**Exercise objective**
Report the number of lines holding "river" in the material below, and nothing more.

**Entries shown**
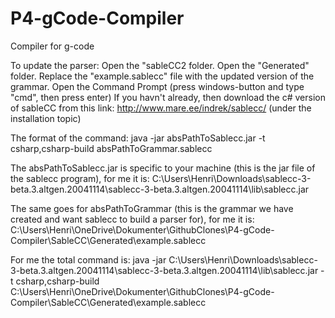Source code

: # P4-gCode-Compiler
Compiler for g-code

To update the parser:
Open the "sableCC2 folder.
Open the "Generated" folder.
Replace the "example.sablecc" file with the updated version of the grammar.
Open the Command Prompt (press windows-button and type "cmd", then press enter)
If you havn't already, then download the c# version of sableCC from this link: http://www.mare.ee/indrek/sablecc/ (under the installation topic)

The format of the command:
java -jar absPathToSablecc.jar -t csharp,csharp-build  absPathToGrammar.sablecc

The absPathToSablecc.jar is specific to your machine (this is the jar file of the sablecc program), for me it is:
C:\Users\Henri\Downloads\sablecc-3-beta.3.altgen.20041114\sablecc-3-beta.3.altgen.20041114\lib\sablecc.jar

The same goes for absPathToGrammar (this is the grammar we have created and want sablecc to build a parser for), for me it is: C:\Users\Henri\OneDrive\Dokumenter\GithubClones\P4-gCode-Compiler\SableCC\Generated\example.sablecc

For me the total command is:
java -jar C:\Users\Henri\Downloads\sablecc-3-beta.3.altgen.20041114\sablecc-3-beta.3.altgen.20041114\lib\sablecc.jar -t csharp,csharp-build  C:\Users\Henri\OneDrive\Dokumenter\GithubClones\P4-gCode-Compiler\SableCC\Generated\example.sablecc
--
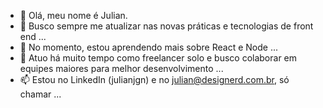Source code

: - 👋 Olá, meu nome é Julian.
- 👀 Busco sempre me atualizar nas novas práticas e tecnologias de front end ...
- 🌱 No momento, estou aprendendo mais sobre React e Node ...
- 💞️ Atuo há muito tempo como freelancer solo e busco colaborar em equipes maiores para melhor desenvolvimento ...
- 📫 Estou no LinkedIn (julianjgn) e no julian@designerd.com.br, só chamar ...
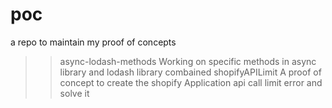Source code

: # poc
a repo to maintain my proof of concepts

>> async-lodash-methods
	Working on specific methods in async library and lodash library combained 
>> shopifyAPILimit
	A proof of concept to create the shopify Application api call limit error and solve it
--
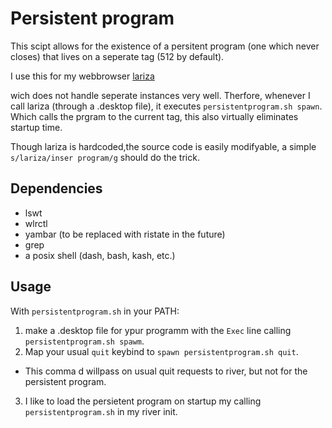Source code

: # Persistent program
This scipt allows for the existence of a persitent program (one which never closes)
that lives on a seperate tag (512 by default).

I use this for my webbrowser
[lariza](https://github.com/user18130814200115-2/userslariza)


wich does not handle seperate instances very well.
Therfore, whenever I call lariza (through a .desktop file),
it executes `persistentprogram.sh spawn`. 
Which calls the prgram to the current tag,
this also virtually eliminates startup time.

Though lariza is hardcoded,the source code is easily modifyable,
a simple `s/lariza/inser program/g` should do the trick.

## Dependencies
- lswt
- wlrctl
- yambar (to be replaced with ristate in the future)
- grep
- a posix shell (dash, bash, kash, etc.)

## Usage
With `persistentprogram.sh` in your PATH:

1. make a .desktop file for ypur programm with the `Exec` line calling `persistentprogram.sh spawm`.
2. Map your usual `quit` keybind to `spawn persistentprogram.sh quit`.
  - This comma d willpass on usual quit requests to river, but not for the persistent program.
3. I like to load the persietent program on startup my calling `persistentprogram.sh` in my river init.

**Exercise output**
2